Professional ratings
Review scores
| Source | Rating |
| AllMusic | Star |

==Overview==
At a turning point between two eras, Tangram contains fond glimpses back at the "classic long-form sequencer" period and also contains foreshadows of the "melodic short track" period to come. It introduced new member Johannes Schmoelling, re-establishing the band as a keyboard trio.

Each set contains multiple movements, some rhythmic, some atmospheric.
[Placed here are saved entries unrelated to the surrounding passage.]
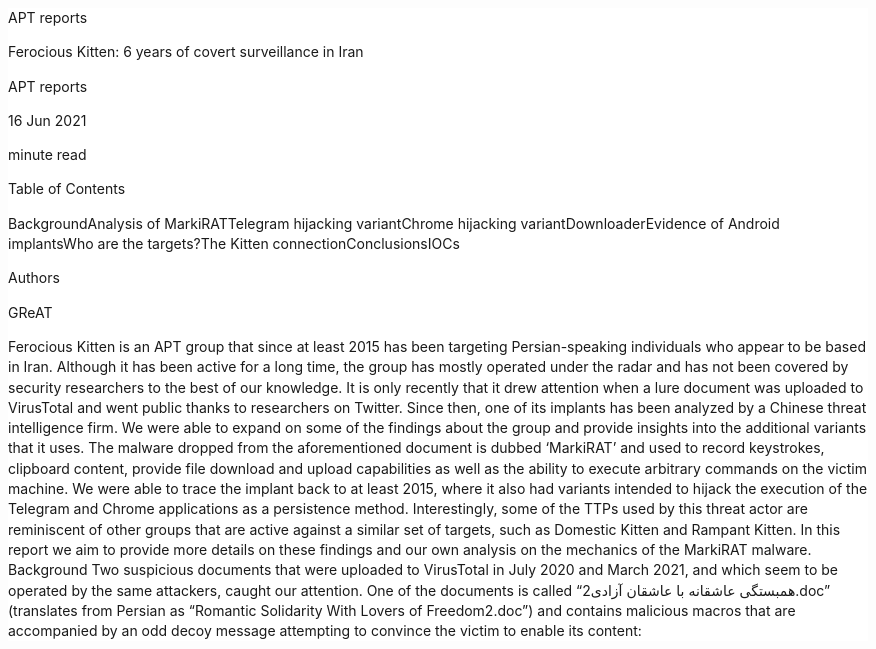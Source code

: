 APT reports

Ferocious Kitten: 6 years of covert surveillance in Iran 

APT reports

16 Jun 2021

  minute read								
















Table of Contents





BackgroundAnalysis of MarkiRATTelegram hijacking variantChrome hijacking variantDownloaderEvidence of Android implantsWho are the targets?The Kitten connectionConclusionsIOCs 






 

Authors




GReAT





Ferocious Kitten is an APT group that since at least 2015 has been targeting Persian-speaking individuals who appear to be based in Iran. Although it has been active for a long time, the group has mostly operated under the radar and has not been covered by security researchers to the best of our knowledge. It is only recently that it drew attention when a lure document was uploaded to VirusTotal and went public thanks to researchers on Twitter. Since then, one of its implants has been analyzed by a Chinese threat intelligence firm.
We were able to expand on some of the findings about the group and provide insights into the additional variants that it uses. The malware dropped from the aforementioned document is dubbed ‘MarkiRAT’ and used to record keystrokes, clipboard content, provide file download and upload capabilities as well as the ability to execute arbitrary commands on the victim machine. We were able to trace the implant back to at least 2015, where it also had variants intended to hijack the execution of the Telegram and Chrome applications as a persistence method.
Interestingly, some of the TTPs used by this threat actor are reminiscent of other groups that are active against a similar set of targets, such as Domestic Kitten and Rampant Kitten. In this report we aim to provide more details on these findings and our own analysis on the mechanics of the MarkiRAT malware.
Background
Two suspicious documents that were uploaded to VirusTotal in July 2020 and March 2021, and which seem to be operated by the same attackers, caught our attention. One of the documents is called “همبستگی عاشقانه با عاشقان آزادی2.doc” (translates from Persian as “Romantic Solidarity With Lovers of Freedom2.doc”) and contains malicious macros that are accompanied by an odd decoy message attempting to convince the victim to enable its content:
An early live set in East Berlin (recorded in January 1980 and documented in Tangerine Dream's Quichotte, later retitled Pergamon) contains passages similar to Tangram.

==Track listing==

Side one
| No. | Title | Length |
|---|---|---|
| 1. | "Tangram Set 1" | 19:47 |

Side two
| No. | Title | Length |
|---|---|---|
| 1. | "Tangram Set 2" | 20:28 |

==Personnel==
- Edgar Froese – keyboards, guitars
- Christopher Franke – keyboards, electronic percussion
- Johannes Schmoelling – keyboards (some CD editions erroneously credit Peter Baumann)
- Eduard Meyer – mixing engineer, Hansa Studios, Berlin – recorded at the Polygon studio, in Spandau, Berlin
- Monica Froese – cover photo (all editions), sleeve design ("Definitive Edition")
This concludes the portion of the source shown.